# Firstly hello all , tanalised timber ?



## Anonymous

Just like to say hello all , I've been reading this board for a few days and have learned so much .

My query is , is it OK to paint or varnish over tanalised timer ? one person said it was , another said it wasn't as the tantalize will bubble the paint/varnish .

I have just made a garden swing seat with sawn tanalised softwood timber which i then planed down and sanded , and coated it with 3 coats of Ronseal exterior satin varnish . The varnish really brings out the effect of the wood and also highlights the tanalise as well ( bonus ) .
A friend of mine has offered to pay me to make one for them and i want to do it right first time . I bought planed untreated timber this time which I'm going to cut to shape and then have it tanalised so that all the cuts are protected as well , but obviously this will be expensive and do not wish to waste money if the tanalise reacts with the varnish .

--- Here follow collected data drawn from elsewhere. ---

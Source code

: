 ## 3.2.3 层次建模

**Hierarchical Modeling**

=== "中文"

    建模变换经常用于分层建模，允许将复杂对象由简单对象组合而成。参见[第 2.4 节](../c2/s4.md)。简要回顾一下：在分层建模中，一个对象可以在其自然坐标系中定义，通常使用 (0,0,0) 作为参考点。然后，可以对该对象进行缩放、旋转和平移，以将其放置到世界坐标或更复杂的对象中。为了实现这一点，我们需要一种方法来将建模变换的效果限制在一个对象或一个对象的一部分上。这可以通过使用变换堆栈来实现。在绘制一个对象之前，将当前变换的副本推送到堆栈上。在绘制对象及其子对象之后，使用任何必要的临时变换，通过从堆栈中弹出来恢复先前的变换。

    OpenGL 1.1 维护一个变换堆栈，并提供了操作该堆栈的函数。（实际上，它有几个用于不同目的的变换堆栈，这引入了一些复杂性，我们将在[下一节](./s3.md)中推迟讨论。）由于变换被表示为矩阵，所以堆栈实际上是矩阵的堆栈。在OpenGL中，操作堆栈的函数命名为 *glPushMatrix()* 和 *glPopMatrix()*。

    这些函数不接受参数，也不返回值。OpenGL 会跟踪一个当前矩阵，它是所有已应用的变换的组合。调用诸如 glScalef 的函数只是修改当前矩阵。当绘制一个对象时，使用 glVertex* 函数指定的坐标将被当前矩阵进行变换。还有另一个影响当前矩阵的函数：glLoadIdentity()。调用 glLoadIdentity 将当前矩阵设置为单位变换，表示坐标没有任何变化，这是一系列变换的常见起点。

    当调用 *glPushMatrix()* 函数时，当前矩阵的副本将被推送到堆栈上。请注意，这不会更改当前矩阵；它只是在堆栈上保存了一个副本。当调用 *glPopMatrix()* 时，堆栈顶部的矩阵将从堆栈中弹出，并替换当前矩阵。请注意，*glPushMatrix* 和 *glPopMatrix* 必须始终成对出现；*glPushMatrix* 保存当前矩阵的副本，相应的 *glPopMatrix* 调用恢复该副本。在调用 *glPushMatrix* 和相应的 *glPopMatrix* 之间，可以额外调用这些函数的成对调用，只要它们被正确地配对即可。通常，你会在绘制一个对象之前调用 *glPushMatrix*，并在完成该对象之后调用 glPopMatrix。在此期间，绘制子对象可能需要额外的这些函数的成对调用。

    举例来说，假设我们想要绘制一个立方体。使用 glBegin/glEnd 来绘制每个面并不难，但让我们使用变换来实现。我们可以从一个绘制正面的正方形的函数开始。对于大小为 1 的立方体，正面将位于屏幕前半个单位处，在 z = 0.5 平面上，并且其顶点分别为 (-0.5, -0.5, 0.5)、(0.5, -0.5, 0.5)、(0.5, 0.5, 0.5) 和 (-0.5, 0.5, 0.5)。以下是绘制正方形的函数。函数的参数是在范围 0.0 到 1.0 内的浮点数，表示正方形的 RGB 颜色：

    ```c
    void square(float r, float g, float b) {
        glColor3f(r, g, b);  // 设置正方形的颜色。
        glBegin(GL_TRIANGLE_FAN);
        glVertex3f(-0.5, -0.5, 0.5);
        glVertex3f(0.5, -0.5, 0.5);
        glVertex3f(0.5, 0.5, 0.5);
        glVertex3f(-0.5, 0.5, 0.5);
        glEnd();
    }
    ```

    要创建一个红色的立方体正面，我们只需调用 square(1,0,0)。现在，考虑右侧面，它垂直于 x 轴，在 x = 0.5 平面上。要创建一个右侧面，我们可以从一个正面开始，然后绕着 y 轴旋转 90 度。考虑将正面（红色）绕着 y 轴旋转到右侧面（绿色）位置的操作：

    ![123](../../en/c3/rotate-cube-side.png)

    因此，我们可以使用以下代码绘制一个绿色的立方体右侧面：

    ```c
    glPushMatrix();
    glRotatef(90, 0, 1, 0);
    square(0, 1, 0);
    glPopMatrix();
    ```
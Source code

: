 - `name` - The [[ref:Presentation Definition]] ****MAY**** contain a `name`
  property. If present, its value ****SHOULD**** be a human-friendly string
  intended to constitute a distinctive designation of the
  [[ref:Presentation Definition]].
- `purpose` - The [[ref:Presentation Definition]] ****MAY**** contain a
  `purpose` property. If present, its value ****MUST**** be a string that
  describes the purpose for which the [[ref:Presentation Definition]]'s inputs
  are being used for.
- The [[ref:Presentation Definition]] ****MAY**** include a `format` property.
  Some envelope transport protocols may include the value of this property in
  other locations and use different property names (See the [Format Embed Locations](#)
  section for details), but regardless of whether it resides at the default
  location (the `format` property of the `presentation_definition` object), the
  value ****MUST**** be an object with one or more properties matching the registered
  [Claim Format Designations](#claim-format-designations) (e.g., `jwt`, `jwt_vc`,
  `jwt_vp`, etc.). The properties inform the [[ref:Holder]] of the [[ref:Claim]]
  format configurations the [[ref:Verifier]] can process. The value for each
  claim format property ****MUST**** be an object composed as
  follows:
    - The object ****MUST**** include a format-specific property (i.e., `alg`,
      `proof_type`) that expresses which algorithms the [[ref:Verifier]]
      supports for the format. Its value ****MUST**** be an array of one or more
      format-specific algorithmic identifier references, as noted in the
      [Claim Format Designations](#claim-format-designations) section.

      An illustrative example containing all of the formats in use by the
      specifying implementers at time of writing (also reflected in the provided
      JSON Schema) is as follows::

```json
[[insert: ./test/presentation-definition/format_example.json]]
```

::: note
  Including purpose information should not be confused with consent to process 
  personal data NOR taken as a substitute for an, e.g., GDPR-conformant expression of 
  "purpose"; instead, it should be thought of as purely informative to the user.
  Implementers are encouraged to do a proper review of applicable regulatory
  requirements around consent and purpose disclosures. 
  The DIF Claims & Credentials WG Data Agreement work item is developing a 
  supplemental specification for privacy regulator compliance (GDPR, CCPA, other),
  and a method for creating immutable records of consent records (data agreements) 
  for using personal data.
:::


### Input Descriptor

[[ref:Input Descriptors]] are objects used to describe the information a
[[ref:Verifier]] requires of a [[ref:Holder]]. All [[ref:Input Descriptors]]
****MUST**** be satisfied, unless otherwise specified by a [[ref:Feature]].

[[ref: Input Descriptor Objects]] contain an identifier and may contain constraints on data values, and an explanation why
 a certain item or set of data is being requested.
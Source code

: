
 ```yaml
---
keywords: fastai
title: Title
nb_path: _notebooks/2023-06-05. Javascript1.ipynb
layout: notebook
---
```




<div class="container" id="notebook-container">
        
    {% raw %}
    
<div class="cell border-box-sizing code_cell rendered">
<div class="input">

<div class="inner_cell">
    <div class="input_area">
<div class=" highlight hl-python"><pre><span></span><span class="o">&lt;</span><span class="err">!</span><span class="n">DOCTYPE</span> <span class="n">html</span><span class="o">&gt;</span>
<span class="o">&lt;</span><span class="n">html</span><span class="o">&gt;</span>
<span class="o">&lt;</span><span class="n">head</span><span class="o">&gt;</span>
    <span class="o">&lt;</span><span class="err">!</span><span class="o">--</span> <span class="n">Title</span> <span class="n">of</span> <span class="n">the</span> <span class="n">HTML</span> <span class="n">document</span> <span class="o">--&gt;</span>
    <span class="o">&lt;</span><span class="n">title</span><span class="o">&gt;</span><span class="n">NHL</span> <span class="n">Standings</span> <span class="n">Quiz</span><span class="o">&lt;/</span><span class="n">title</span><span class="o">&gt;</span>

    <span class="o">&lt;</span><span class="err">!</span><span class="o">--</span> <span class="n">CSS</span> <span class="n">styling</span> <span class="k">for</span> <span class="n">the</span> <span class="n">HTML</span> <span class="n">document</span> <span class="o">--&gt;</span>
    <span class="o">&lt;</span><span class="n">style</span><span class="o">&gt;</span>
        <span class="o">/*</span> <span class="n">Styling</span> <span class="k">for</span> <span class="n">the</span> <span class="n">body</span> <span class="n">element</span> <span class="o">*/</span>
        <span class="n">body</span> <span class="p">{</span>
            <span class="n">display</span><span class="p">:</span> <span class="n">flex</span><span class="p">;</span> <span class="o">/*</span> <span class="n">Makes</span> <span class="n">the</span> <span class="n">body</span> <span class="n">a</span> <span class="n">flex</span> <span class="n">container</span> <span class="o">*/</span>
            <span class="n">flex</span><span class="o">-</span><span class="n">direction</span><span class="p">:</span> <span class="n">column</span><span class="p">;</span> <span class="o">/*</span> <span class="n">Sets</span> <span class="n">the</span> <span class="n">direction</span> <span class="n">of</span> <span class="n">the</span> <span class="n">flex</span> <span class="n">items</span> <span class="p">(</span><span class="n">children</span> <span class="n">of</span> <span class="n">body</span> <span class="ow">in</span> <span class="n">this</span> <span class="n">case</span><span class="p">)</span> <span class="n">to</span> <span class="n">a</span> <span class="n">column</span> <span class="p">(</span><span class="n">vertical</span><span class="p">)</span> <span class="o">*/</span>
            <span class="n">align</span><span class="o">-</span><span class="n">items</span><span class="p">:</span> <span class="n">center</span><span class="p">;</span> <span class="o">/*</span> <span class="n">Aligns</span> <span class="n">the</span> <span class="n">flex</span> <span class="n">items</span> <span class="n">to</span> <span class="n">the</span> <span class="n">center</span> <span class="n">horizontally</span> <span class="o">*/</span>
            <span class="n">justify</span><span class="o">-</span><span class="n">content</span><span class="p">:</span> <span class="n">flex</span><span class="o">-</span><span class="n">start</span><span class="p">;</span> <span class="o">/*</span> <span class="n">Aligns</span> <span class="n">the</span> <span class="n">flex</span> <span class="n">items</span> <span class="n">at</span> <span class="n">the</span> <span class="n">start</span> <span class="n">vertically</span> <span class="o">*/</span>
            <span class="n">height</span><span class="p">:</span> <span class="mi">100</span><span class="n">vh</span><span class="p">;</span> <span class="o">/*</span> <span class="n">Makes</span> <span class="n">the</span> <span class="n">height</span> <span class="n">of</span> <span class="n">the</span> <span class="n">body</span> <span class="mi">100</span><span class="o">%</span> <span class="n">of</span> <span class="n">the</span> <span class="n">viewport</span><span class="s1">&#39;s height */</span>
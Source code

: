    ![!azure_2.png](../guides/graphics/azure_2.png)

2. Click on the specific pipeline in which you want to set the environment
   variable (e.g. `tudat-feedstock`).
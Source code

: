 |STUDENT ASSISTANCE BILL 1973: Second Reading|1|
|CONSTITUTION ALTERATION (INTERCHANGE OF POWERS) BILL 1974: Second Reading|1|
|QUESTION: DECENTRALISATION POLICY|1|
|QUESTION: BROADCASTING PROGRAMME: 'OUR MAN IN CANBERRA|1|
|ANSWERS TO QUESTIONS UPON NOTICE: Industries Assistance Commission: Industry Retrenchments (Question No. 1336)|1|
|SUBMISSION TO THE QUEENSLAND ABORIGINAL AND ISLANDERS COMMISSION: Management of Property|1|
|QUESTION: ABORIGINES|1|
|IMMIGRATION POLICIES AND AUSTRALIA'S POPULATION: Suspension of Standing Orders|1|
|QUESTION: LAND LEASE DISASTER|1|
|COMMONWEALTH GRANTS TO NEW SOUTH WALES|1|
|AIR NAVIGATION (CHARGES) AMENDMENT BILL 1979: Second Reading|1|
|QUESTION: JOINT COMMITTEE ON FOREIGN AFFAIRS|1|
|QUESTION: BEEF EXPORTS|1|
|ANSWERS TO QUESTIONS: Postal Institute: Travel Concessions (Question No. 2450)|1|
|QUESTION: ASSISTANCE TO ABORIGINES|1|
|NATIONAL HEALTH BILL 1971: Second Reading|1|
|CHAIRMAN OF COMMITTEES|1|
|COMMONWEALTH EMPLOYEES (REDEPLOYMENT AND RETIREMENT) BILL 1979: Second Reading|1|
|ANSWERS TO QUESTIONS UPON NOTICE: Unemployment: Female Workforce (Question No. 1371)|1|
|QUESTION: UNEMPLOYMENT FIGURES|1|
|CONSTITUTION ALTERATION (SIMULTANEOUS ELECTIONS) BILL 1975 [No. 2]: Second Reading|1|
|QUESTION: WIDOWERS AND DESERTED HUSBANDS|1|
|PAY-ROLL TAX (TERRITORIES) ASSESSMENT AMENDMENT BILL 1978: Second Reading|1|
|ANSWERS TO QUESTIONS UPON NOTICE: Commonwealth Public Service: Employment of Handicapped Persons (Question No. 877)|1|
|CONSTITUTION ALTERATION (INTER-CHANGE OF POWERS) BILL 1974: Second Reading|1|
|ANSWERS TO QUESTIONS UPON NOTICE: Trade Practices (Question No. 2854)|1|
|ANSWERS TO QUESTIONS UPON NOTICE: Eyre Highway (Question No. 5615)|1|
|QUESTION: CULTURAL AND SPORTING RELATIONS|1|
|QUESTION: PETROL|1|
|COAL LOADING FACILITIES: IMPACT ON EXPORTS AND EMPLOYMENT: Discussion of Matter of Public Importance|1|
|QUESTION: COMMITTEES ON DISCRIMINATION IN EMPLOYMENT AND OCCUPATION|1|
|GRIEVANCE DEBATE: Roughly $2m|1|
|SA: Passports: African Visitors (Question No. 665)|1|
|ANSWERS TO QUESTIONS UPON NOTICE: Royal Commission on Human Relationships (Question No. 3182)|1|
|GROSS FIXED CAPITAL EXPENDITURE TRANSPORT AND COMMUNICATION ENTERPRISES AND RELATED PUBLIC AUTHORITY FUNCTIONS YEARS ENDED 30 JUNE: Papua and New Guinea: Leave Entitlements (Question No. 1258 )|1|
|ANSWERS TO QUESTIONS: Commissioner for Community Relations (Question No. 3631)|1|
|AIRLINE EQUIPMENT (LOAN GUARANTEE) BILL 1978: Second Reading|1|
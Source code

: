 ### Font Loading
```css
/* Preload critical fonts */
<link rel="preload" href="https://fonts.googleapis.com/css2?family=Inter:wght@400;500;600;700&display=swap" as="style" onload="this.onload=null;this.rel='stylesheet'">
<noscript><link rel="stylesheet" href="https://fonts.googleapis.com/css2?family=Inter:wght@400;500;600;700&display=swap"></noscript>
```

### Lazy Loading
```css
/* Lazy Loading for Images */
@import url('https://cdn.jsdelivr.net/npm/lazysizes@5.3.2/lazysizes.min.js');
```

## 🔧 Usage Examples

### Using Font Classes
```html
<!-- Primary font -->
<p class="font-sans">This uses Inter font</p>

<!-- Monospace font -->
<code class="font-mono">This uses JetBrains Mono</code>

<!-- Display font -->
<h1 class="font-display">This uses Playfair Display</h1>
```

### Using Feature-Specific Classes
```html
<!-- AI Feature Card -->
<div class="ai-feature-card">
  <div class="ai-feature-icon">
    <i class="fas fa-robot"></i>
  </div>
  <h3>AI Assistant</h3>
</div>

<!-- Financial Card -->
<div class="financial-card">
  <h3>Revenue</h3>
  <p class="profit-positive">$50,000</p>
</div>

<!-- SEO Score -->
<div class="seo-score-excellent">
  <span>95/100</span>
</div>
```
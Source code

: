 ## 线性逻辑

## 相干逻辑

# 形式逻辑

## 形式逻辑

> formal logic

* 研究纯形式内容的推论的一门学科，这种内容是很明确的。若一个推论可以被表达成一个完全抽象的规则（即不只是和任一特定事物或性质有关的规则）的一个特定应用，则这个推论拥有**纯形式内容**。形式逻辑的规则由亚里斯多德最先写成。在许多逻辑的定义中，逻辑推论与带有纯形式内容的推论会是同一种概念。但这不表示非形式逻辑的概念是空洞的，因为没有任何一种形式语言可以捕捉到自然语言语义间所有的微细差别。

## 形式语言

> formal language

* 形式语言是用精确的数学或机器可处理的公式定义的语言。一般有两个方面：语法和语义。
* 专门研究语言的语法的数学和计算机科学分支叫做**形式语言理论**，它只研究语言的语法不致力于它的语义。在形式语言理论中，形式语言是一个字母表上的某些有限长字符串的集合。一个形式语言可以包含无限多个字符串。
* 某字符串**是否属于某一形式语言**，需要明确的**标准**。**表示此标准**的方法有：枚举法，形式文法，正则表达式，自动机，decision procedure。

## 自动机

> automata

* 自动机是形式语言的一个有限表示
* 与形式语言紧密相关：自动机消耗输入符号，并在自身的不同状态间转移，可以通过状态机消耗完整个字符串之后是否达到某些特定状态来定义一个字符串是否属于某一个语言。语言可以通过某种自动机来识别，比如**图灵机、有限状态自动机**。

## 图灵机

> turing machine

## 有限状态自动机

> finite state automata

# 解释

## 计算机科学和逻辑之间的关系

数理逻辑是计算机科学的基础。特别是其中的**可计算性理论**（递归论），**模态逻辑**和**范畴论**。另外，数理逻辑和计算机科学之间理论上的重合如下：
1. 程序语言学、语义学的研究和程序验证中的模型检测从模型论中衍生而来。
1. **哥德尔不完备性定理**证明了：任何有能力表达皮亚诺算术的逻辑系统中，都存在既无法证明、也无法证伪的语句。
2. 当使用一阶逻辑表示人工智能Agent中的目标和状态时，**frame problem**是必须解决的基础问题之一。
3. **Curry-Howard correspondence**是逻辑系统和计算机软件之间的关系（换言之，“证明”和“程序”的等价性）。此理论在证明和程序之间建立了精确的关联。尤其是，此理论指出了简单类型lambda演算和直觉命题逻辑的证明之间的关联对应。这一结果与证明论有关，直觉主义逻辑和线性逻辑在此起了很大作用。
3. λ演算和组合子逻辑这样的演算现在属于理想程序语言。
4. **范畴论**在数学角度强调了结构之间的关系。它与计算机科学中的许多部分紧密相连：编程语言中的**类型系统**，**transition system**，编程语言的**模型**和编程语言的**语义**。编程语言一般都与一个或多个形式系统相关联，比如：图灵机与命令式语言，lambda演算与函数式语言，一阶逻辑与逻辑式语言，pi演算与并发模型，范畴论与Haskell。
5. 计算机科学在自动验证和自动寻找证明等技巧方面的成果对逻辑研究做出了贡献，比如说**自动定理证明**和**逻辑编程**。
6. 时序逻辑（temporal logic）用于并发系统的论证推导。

Many thanks , and a great site .


----------



## Newbie_Neil

Hi Els

Welcome to the forum.

I've just done a quick search and this is what I found on the forum (it was a discussion on outdoor furniture): -

"Personally, I'd avoid tanalised softwoods, despite what your friendly timber merchant might tell you. These are treated using a cyanic (cyanide) compound which is neither children or animal friendly. The process only treats the top 2 to 4 mm of timber so when you cross cut you need to seal the exposed (untreated) timber. You should wear gloves and dust masks when handling the stuff - even then you may end up with a rash or skin redness from contact with the stuff - and it is forbidden to burn the waste from manufacturing. Also you cannot finish (stain, etc) the timber until it has weathered a few months."

Cheers
Neil


----------



## Anonymous

The only info I know about it (other than always wear a mask - nasty dust comes off) kind of matches Neils - when I got my shed a while back (all tanalized), the manufacturers instructions were quite explicit about not treating/stainging/painting it until it had weathered for 2 years


----------



## Johnboy

I didn't know about the not putting any stain etc for 2 years. My workshop is clad with pressure treated feather edge boards and I slapped on a water based fence/shed treatment immediately after it was completed and it looks fine 3 years later. Is it only oil bases finishes you can't use?

John


----------



## Adam

Johnboy":13knyjq1 said:


> I didn't know about the not putting any stain etc for 2 years. My workshop is clad with pressure treated feather edge boards and I slapped on a water based fence/shed treatment immediately after it was completed and it looks fine 3 years later. Is it only oil bases finishes you can't use?
> 
> John



Same as me, I used a (probably the same) water based fence/shed treatment immediately. I think the water holds a "wax" in suspension - it seems to have worked very well. I got mine from Wickes.

Adam


----------



## Anonymous

Thanks for the help chaps , seems to be pretty inconclusive then , some say you can , some say you cant  

I could always use a clear pressure vac treatment which is pretty cheap at my local timber merchants , but so far i haven't found any dyes or finishes that really give the seats that certain look . The Ronseal exterior satin varnish really brings out alot of character on planed tanalised softwoods , oh well trial and error .
I have a few pics but cant host them , can anyone help here ?


----------



## Newbie_Neil

Hi Els

Adam has it all covered in this thread: -

https://www.ukworkshop.co.uk/forums/viewtopic.php?t=1991

Cheers
Neil


----------



## Dewy

The wood is supposed to be pressure treated which means it is put in a large tank and the air drawn out to make a vacuum. 
This removes the moisture from the timber. 
The preservative is then added which gets sucked into the timber to replace the removed moisure.
Approx 35 years ago they tried using polyeurethane so that the timber would have no moisture and the poly would stop the wood warping.
This would have made a perfectly stable timber.
Nothing seems to have happened so it must have had problems.
Either that or is was too expensive so fell by the wayside.


----------